> _THE TASK_: Set the records down again in full, with every word kept.

[Source records]

# # #

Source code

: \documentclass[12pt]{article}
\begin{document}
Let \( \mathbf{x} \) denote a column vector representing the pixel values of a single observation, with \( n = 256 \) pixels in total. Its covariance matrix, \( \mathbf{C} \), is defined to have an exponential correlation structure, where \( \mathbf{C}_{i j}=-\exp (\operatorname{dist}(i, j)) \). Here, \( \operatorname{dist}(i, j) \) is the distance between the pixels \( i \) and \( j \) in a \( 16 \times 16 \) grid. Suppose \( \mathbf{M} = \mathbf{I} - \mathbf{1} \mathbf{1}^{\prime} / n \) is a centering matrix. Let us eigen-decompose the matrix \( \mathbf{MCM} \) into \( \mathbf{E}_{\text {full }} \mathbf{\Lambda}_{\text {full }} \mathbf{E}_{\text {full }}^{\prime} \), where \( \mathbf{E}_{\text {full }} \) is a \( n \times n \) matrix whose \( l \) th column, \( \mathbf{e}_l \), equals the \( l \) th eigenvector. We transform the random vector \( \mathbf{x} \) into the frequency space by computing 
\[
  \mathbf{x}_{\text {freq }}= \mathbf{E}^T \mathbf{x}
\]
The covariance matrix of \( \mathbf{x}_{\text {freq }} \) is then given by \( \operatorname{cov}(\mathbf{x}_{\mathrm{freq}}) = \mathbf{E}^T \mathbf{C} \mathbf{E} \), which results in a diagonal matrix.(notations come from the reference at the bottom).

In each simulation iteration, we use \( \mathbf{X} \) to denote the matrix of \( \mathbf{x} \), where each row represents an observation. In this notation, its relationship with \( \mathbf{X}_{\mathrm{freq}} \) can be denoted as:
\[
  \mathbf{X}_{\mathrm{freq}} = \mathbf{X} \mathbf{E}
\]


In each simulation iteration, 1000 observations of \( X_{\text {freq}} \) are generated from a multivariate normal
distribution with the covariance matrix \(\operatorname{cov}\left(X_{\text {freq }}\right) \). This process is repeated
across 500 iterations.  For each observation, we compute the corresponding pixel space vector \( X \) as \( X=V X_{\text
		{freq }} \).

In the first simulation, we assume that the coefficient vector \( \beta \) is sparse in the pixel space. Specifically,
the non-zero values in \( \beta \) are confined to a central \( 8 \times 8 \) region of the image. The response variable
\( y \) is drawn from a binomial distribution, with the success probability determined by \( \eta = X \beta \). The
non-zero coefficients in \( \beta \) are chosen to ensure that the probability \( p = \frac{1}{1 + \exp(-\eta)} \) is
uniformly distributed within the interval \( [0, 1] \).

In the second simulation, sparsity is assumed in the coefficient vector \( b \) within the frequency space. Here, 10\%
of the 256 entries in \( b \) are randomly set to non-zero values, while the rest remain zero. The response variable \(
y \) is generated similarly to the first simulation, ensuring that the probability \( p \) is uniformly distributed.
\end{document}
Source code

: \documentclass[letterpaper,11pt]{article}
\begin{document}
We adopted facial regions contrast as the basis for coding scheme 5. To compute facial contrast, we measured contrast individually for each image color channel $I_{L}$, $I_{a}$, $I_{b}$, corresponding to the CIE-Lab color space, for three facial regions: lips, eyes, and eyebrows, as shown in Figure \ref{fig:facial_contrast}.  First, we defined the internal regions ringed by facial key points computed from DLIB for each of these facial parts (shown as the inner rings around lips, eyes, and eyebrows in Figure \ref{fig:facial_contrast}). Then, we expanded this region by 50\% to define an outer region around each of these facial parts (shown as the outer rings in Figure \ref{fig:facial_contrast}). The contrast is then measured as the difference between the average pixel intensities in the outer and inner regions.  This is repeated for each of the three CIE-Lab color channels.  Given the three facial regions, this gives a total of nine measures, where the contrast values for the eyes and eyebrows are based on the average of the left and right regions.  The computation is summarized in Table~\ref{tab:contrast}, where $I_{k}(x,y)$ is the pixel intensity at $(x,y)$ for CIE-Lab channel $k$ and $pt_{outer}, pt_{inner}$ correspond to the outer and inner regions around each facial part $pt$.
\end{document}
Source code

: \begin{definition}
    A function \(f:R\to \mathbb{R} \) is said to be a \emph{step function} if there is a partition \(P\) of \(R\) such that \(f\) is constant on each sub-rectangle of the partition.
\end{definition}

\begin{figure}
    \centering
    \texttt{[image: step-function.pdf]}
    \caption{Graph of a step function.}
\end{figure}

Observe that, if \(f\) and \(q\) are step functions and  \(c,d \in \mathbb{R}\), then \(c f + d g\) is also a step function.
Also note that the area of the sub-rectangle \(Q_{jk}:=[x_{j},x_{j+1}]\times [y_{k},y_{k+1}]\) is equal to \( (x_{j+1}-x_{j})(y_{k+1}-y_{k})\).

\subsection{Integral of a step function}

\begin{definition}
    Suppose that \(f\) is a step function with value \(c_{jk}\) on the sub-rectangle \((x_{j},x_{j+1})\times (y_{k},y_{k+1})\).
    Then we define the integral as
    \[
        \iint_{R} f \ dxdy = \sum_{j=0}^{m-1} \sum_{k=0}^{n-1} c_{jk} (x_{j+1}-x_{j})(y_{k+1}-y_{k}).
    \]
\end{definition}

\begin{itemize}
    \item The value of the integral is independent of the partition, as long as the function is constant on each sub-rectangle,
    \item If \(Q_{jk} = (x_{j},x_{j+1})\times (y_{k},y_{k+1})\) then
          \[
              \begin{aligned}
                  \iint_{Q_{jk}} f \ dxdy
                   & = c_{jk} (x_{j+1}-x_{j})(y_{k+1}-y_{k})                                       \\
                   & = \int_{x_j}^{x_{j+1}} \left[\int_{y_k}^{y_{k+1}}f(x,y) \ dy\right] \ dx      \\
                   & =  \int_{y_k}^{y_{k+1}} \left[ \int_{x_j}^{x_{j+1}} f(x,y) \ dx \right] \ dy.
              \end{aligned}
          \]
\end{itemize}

# # #

> _RESULT FOR THIS TASK_:
Source code

: \documentclass[12pt]{article}
\begin{document}
Let \( \mathbf{x} \) denote a column vector representing the pixel values of a single observation, with \( n = 256 \) pixels in total. Its covariance matrix, \( \mathbf{C} \), is defined to have an exponential correlation structure, where \( \mathbf{C}_{i j}=-\exp (\operatorname{dist}(i, j)) \). Here, \( \operatorname{dist}(i, j) \) is the distance between the pixels \( i \) and \( j \) in a \( 16 \times 16 \) grid. Suppose \( \mathbf{M} = \mathbf{I} - \mathbf{1} \mathbf{1}^{\prime} / n \) is a centering matrix. Let us eigen-decompose the matrix \( \mathbf{MCM} \) into \( \mathbf{E}_{\text {full }} \mathbf{\Lambda}_{\text {full }} \mathbf{E}_{\text {full }}^{\prime} \), where \( \mathbf{E}_{\text {full }} \) is a \( n \times n \) matrix whose \( l \) th column, \( \mathbf{e}_l \), equals the \( l \) th eigenvector. We transform the random vector \( \mathbf{x} \) into the frequency space by computing 
\[
  \mathbf{x}_{\text {freq }}= \mathbf{E}^T \mathbf{x}
\]
The covariance matrix of \( \mathbf{x}_{\text {freq }} \) is then given by \( \operatorname{cov}(\mathbf{x}_{\mathrm{freq}}) = \mathbf{E}^T \mathbf{C} \mathbf{E} \), which results in a diagonal matrix.(notations come from the reference at the bottom).

In each simulation iteration, we use \( \mathbf{X} \) to denote the matrix of \( \mathbf{x} \), where each row represents an observation. In this notation, its relationship with \( \mathbf{X}_{\mathrm{freq}} \) can be denoted as:
\[
  \mathbf{X}_{\mathrm{freq}} = \mathbf{X} \mathbf{E}
\]


In each simulation iteration, 1000 observations of \( X_{\text {freq}} \) are generated from a multivariate normal
distribution with the covariance matrix \(\operatorname{cov}\left(X_{\text {freq }}\right) \). This process is repeated
across 500 iterations.  For each observation, we compute the corresponding pixel space vector \( X \) as \( X=V X_{\text
		{freq }} \).

In the first simulation, we assume that the coefficient vector \( \beta \) is sparse in the pixel space. Specifically,
the non-zero values in \( \beta \) are confined to a central \( 8 \times 8 \) region of the image. The response variable
\( y \) is drawn from a binomial distribution, with the success probability determined by \( \eta = X \beta \). The
non-zero coefficients in \( \beta \) are chosen to ensure that the probability \( p = \frac{1}{1 + \exp(-\eta)} \) is
uniformly distributed within the interval \( [0, 1] \).

In the second simulation, sparsity is assumed in the coefficient vector \( b \) within the frequency space. Here, 10\%
of the 256 entries in \( b \) are randomly set to non-zero values, while the rest remain zero. The response variable \(
y \) is generated similarly to the first simulation, ensuring that the probability \( p \) is uniformly distributed.
\end{document}
Source code

: \documentclass[letterpaper,11pt]{article}
\begin{document}
We adopted facial regions contrast as the basis for coding scheme 5. To compute facial contrast, we measured contrast individually for each image color channel $I_{L}$, $I_{a}$, $I_{b}$, corresponding to the CIE-Lab color space, for three facial regions: lips, eyes, and eyebrows, as shown in Figure \ref{fig:facial_contrast}.  First, we defined the internal regions ringed by facial key points computed from DLIB for each of these facial parts (shown as the inner rings around lips, eyes, and eyebrows in Figure \ref{fig:facial_contrast}). Then, we expanded this region by 50\% to define an outer region around each of these facial parts (shown as the outer rings in Figure \ref{fig:facial_contrast}). The contrast is then measured as the difference between the average pixel intensities in the outer and inner regions.  This is repeated for each of the three CIE-Lab color channels.  Given the three facial regions, this gives a total of nine measures, where the contrast values for the eyes and eyebrows are based on the average of the left and right regions.  The computation is summarized in Table~\ref{tab:contrast}, where $I_{k}(x,y)$ is the pixel intensity at $(x,y)$ for CIE-Lab channel $k$ and $pt_{outer}, pt_{inner}$ correspond to the outer and inner regions around each facial part $pt$.
\end{document}
Source code

: \begin{definition}
    A function \(f:R\to \mathbb{R} \) is said to be a \emph{step function} if there is a partition \(P\) of \(R\) such that \(f\) is constant on each sub-rectangle of the partition.
\end{definition}

\begin{figure}
    \centering
    \texttt{[image: step-function.pdf]}
    \caption{Graph of a step function.}
\end{figure}

Observe that, if \(f\) and \(q\) are step functions and  \(c,d \in \mathbb{R}\), then \(c f + d g\) is also a step function.
Also note that the area of the sub-rectangle \(Q_{jk}:=[x_{j},x_{j+1}]\times [y_{k},y_{k+1}]\) is equal to \( (x_{j+1}-x_{j})(y_{k+1}-y_{k})\).

\subsection{Integral of a step function}

\begin{definition}
    Suppose that \(f\) is a step function with value \(c_{jk}\) on the sub-rectangle \((x_{j},x_{j+1})\times (y_{k},y_{k+1})\).
    Then we define the integral as
    \[
        \iint_{R} f \ dxdy = \sum_{j=0}^{m-1} \sum_{k=0}^{n-1} c_{jk} (x_{j+1}-x_{j})(y_{k+1}-y_{k}).
    \]
\end{definition}

\begin{itemize}
    \item The value of the integral is independent of the partition, as long as the function is constant on each sub-rectangle,
    \item If \(Q_{jk} = (x_{j},x_{j+1})\times (y_{k},y_{k+1})\) then
          \[
              \begin{aligned}
                  \iint_{Q_{jk}} f \ dxdy
                   & = c_{jk} (x_{j+1}-x_{j})(y_{k+1}-y_{k})                                       \\
                   & = \int_{x_j}^{x_{j+1}} \left[\int_{y_k}^{y_{k+1}}f(x,y) \ dy\right] \ dx      \\
                   & =  \int_{y_k}^{y_{k+1}} \left[ \int_{x_j}^{x_{j+1}} f(x,y) \ dx \right] \ dy.
              \end{aligned}
          \]
\end{itemize}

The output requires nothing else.